**WHAT IS BEING ASKED**
Say how many lines below contain the word "more". The number is the entire reply.

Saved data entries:
=-=-=

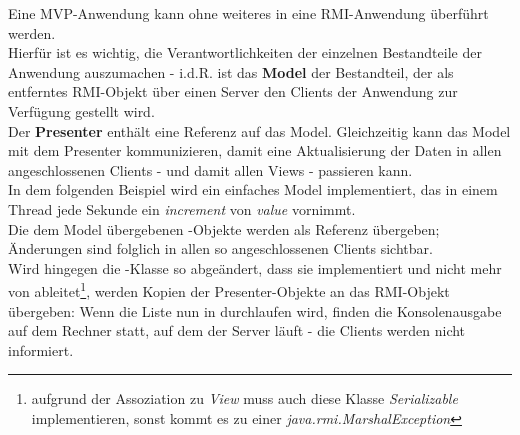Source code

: Eine MVP-Anwendung kann ohne weiteres in eine RMI-Anwendung überführt werden.\\

\noindent
Hierfür ist es wichtig, die Verantwortlichkeiten der einzelnen Bestandteile der Anwendung auszumachen - i.d.R. ist das \textbf{Model} der Bestandteil, der als entferntes RMI-Objekt über einen Server den Clients der Anwendung zur Verfügung gestellt wird.\\

Der \textbf{Presenter} enthält eine Referenz auf das Model.
Gleichzeitig kann das Model mit dem Presenter kommunizieren, damit eine Aktualisierung der Daten in allen angeschlossenen Clients - und damit allen Views - passieren kann.\\

\noindent
In dem folgenden Beispiel wird ein einfaches Model implementiert, das in einem Thread jede Sekunde ein \textit{increment} von \textit{value} vornimmt.\\
Die dem Model übergebenen -Objekte werden als Referenz übergeben; Änderungen sind folglich in allen so angeschlossenen Clients sichtbar.\\
Wird hingegen die -Klasse so abgeändert, dass sie  implementiert und nicht mehr von  ableitet\footnote{
aufgrund der Assoziation zu {\textit{View}} muss auch diese Klasse \textit{Serializable} implementieren, sonst kommt es zu einer {\textit{java.rmi.MarshalException}}
}, werden Kopien der Presenter-Objekte an das RMI-Objekt übergeben: Wenn die Liste nun in  durchlaufen wird, finden die Konsolenausgabe auf dem Rechner statt, auf dem der Server läuft - die Clients werden nicht informiert.

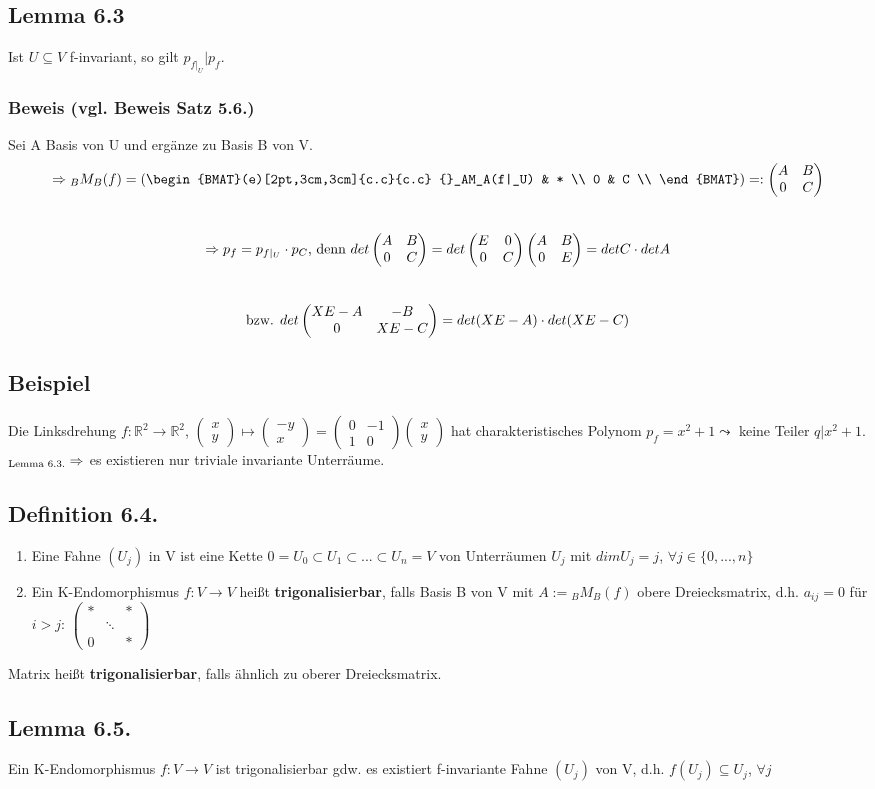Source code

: \documentclass[a4paper, 12pt]{extarticle}
\newcommand{\twoXtwo}[4] {
	\left( 
	\begin{matrix}
		#1 & #2 \\
		#3 & #4
	\end{matrix} 
	\right)
}
\newcommand{\threeXthree}[9] {
	\left( 
	\begin{matrix}
		#1 & #2 & #3\\
		#4 & #5 & #6\\
		#7 & #8 & #9
	\end{matrix}
	\right)
}
\newcommand{\vecTwo}[2] {
	\left( 
	\begin{matrix}
		#1\\
		#2
	\end{matrix} 
	\right)
}
\newcommand{\tn}[1]{\textnormal {#1}}
\begin{document}
\subsection*{Lemma 6.3}
Ist $U\subseteq V$ f-invariant, so gilt $p_{f|_U} | p_f$.
\subsubsection*{Beweis (vgl. Beweis Satz 5.6.)}
Sei A Basis von U und ergänze zu Basis B von V.
$$\Rightarrow {}_BM_B(f) = 
\left(
\begin{BMAT}(e)[2pt,3cm,3cm]{c.c}{c.c}
	{}_AM_A(f|_U) & * \\
	0 & C  \\
\end{BMAT}
\right) =: \twoXtwo	{A}{B}
					{0}{C}$$ \\
$$\Rightarrow p_f = p_{f|_U} \cdot p_C\tn{, denn }det\twoXtwo	{A}{B}{0}{C} = det\twoXtwo{E}{0}{0}{C}\twoXtwo{A}{B}{0}{E} = detC \cdot detA$$\\
$$\tn{bzw. } det \twoXtwo{XE-A}{-B}{0}{XE-C} = det(XE-A)\cdot det(XE-C)$$
\subsection*{Beispiel}
Die Linksdrehung $f:\mathbb R^2 \to \mathbb R^2$, $\vecTwo{x}{y} \mapsto \vecTwo{-y}{x} = \twoXtwo{0}{-1}{1}{0}\vecTwo{x}{y}$ hat charakteristisches Polynom $p_f = x^2+1 \leadsto$ keine Teiler $q|x^2+1$.\\
$_{\tn{Lemma 6.3.}}\Rightarrow$ es existieren nur triviale invariante Unterräume.
\subsection*{Definition 6.4.}
\begin{enumerate}[label=(\alph*)]
	\item Eine Fahne $(U_j)$ in V ist eine Kette $0 = U_0 \subset U_1 \subset ... \subset U_n = V$ von Unterräumen $U_j$ mit $dim U_j = j$, $\forall j\in \{0,..., n\}$
	\item Ein K-Endomorphismus $f:V\to V$ heißt \textbf{trigonalisierbar}, falls Basis B von V mit $A:= {}_BM_B(f)$ obere Dreiecksmatrix, d.h. $a_{ij}=0$ für $i>j$: $\threeXthree	{*}{ }{*}
																	{ }{\ddots}{ }
																	{0}{ }{*}$
\end{enumerate}										
Matrix heißt \textbf{trigonalisierbar}, falls ähnlich zu oberer Dreiecksmatrix.
\subsection*{Lemma 6.5.}
Ein K-Endomorphismus $f:V\to V$ ist trigonalisierbar gdw. es existiert f-invariante Fahne $(U_j)$ von V, d.h. $f(U_j)\subseteq U_j$, $\forall j$
\end{document}
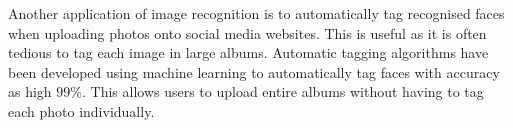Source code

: Another application of image recognition is to automatically tag recognised faces when uploading photos onto social media websites. This is useful as it is often tedious to tag each image in large albums. Automatic tagging algorithms have been developed using machine learning to automatically tag faces with accuracy as high $99\%$\cite{schroff2015facenet}. This allows users to upload entire albums without having to tag each photo individually.
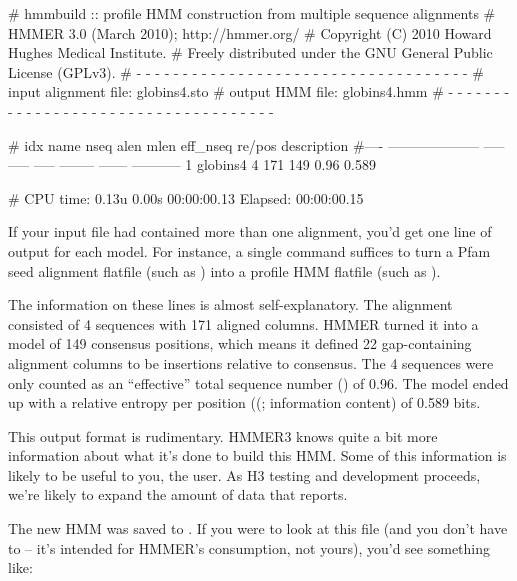 \begin{sreoutput}
# hmmbuild :: profile HMM construction from multiple sequence alignments
# HMMER 3.0 (March 2010); http://hmmer.org/
# Copyright (C) 2010 Howard Hughes Medical Institute.
# Freely distributed under the GNU General Public License (GPLv3).
# - - - - - - - - - - - - - - - - - - - - - - - - - - - - - - - - - - - -
# input alignment file:             globins4.sto
# output HMM file:                  globins4.hmm
# - - - - - - - - - - - - - - - - - - - - - - - - - - - - - - - - - - - -

# idx name                  nseq  alen  mlen eff_nseq re/pos description
#---- -------------------- ----- ----- ----- -------- ------ -----------
1     globins4                 4   171   149     0.96  0.589 

# CPU time: 0.13u 0.00s 00:00:00.13 Elapsed: 00:00:00.15
\end{sreoutput}

If your input file had contained more than one alignment, you'd get
one line of output for each model. For instance, a single
 command suffices to turn a Pfam seed alignment
flatfile (such as ) into a profile HMM flatfile
(such as ).

The information on these lines is almost self-explanatory. The
 alignment consisted of 4 sequences with 171 aligned
columns. HMMER turned it into a model of 149 consensus positions,
which means it defined 22 gap-containing alignment columns to be
insertions relative to consensus. The 4 sequences were only counted as
an ``effective'' total sequence number () of 0.96. The
model ended up with a relative entropy per position ((;
information content) of 0.589 bits.

This output format is rudimentary.  HMMER3 knows quite a bit more
information about what it's done to build this HMM. Some of this
information is likely to be useful to you, the user. As H3 testing and
development proceeds, we're likely to expand the amount of data that
 reports.

The new HMM was saved to . If you were to look at
this file (and you don't have to -- it's intended for HMMER's
consumption, not yours), you'd see something like:

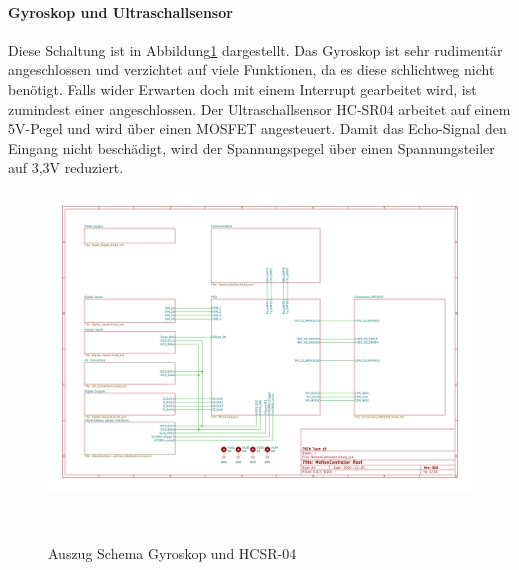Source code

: \documentclass[main.  tex]{subfiles} %
\begin{document}
\paragraph{Gyroskop und Ultraschallsensor}
Diese Schaltung ist in Abbildung\ref{fig:Schema_sonstige_Sensoren} dargestellt.
Das Gyroskop ist sehr rudimentär angeschlossen und verzichtet auf viele
Funktionen, da es diese schlichtweg nicht benötigt. Falls wider Erwarten doch
mit einem Interrupt gearbeitet wird, ist zumindest einer angeschlossen. Der
Ultraschallsensor HC-SR04 arbeitet auf einem 5V-Pegel und wird über einen
MOSFET angesteuert. Damit das Echo-Signal den Eingang nicht beschädigt, wird
der Spannungspegel über einen Spannungsteiler auf 3,3V reduziert.

\begin{figure}[h!]
    \centering
    \includegraphics[page=10,width=\textwidth]{../Anhang_pdfs/MotionController.pdf}
    \caption{Auszug Schema Gyroskop und HCSR-04}~\label{fig:Schema_sonstige_Sensoren}
\end{figure}
\end{document}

=-=-=

**OUTPUT FOR THIS EXERCISE**
2